Key modernizations of the ROM codebase:

  • Separated concerns: handler.cchars.c, objs.c, rooms.c, find.c
  • Typed unions: obj->value[x]obj->v.weapon.weapon_type
  • Helper macros: BAIL_IF() replaces repeated error-handling
  • Flag separation: MOB_* flags vs PLR_* flags (was a common bug source)
  • Message helpers: act2() (char + room) and act3() (char + target + room)
  • Optional features: Colored room titles by terrain, per-pulse regeneration

SMAUG

  • Stands for: Simulated Medieval Adventure Multi-user Game
  • Features: Extended OLC, more world-building capabilities, mob programs

The LPMud Family

LPMud (1989, Lars Pensjö)
├── MudOS
│   └── FluffOS (actively maintained)
├── DGD (Dworkin's Game Driver)
└── Pike (programming language, spun off from LPC)

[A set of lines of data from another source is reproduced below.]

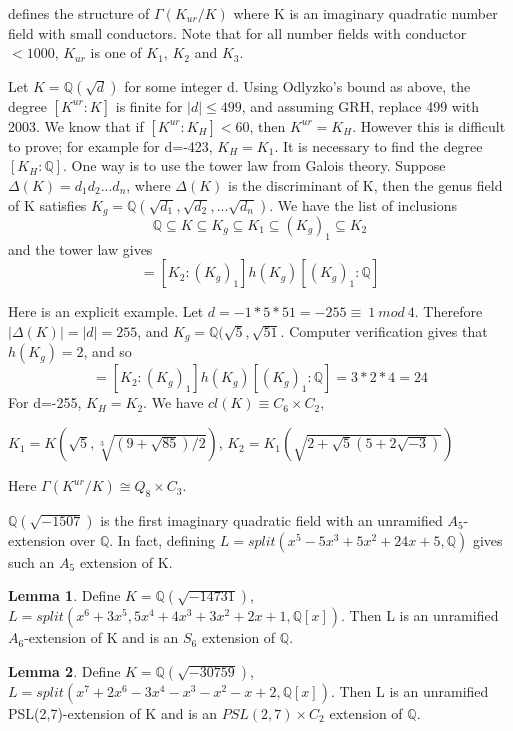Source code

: \documentclass[12pt]{extarticle}
\newcommand{\murgg}{\Gamma(K^{ur}/K)}
\newcommand{\Q}{\mathbb{Q}}
\newcommand{\<}{\langle}
\renewcommand{\>}{\rangle}
\theoremstyle{definition}
\newtheorem{lemma}{Lemma}
\begin{document}
\cite{YAMA1997} defines the structure of $\Gamma(K_{ur}/K)$ where K is an imaginary quadratic number field with small conductors. Note that for all number fields with conductor $<1000$, $K_{ur}$ is one of $K_1$, $K_2$ and $K_3$. \par 
Let $K=\Q(\sqrt{d})$ for some integer d. Using Odlyzko's bound as above, the degree $[K^{ur}:K]$ is finite for $|d|\leq 499$, and assuming GRH, replace 499 with 2003. We know that if $[K^{ur}:K_H]<60$, then $K^{ur}=K_H$. However this is difficult to prove; for example for d=-423, $K_H=K_1$. It is necessary to find the degree $[K_H:\Q]$. One way is to use the tower law from Galois theory. Suppose $\Delta(K)=d_1d_2...d_n$, where $\Delta(K)$ is the discriminant of K, then the genus field of K satisfies $K_g=\Q(\sqrt{d_1},\sqrt{d_2},...\sqrt{d_n})$. We have the list of inclusions \begin{equation}
    \Q \subseteq K \subseteq K_g \subseteq K_1 \subseteq (K_g)_1 \subseteq K_2
\end{equation} and the tower law gives \begin{equation}
    [K_2:q] = [K_2:(K_g)_1]h(K_g)[(K_g)_1:\Q]
\end{equation}\par
Here is an explicit example. Let  $d=-1*5*51=-255\equiv \: 1\:mod\:4$. Therefore $|\Delta(K)|=|d|=255$, and $K_g = \Q(\sqrt{5},\sqrt{51}$. Computer verification gives that $h(K_g)=2$, and so \begin{equation}
     [K_2:\Q] = [K_2:(K_g)_1]h(K_g)[(K_g)_1:\Q]= 3*2*4=24
\end{equation}
For d=-255, $K_H=K_2$. We have $cl(K)\equiv C_6 \times C_2$, 

$K_1 = K \left( 
\sqrt{5}, \sqrt[3]{(9+\sqrt{85})/2}
\right)$, $K_2 = K_1 \left( 
\sqrt{2+\sqrt{5}(5+2\sqrt{-3})}
\right)$

 Here $\murgg \cong Q_8 \times C_3$.
\par
$\mathbb{Q}(\sqrt{-1507})$ is the first imaginary quadratic field with an unramified $A_5$-extension over $\mathbb{Q}$. In fact, defining $L=split\left( x^5-5x^3+5x^2+24x+5,\Q\right)$ gives such an $A_5$ extension of K. 
\begin{lemma}
Define $K=\mathbb{Q}(\sqrt{-14731})$, $L=split(x^6+3x^5,5x^4+4x^3+3x^2+2x+1,\mathbb{Q}[x])$. Then L is an unramified $A_6$-extension of K and is an $S_6$ extension of $\mathbb{Q}$.
\end{lemma}
\begin{lemma}
Define $K=\mathbb{Q}(\sqrt{-30759})$, $L=split(x^7+2x^6-3x^4-x^3-x^2-x+2,\mathbb{Q}[x])$. Then L is an unramified PSL(2,7)-extension of K and is an $PSL(2,7)\times C_2$ extension of $\mathbb{Q}$.
\end{lemma}
\end{document}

Architecture: Driver + Mudlib Separation

The revolutionary LPMud insight: separate the engine from the game.

The Driver (C):

  • Virtual machine that interprets LPC code
  • Manages network connections
  • Provides OS-level services (file I/O, timers, networking)
  • Sandboxes against infinite loops, recursion, crashes
  • Game-agnostic — the driver doesn’t know what kind of game it’s running

The Mudlib (LPC):

  • Defines the game world: rooms, objects, NPCs, combat, magic
  • Written in LPC, a C-like object-oriented language
  • Acts as an “operating system” on top of the driver VM
  • Can be modified while the game is running
  • Different mudlibs create entirely different game experiences

LPC Language:

  • C-based syntax, object-oriented
  • Designed for non-programmers to create rooms and objects
  • Inheritance-based: extend base Room class to make a specific room
  • Notable mudlibs: CDlib, Discworld Mudlib, Lima Mudlib, MorgenGrauen Mudlib

Key Design Philosophy

“The driver should not define the nature of the game. The nature of the game is to be decided by the individuals involved, and you should be able to add to the game as it is being played.”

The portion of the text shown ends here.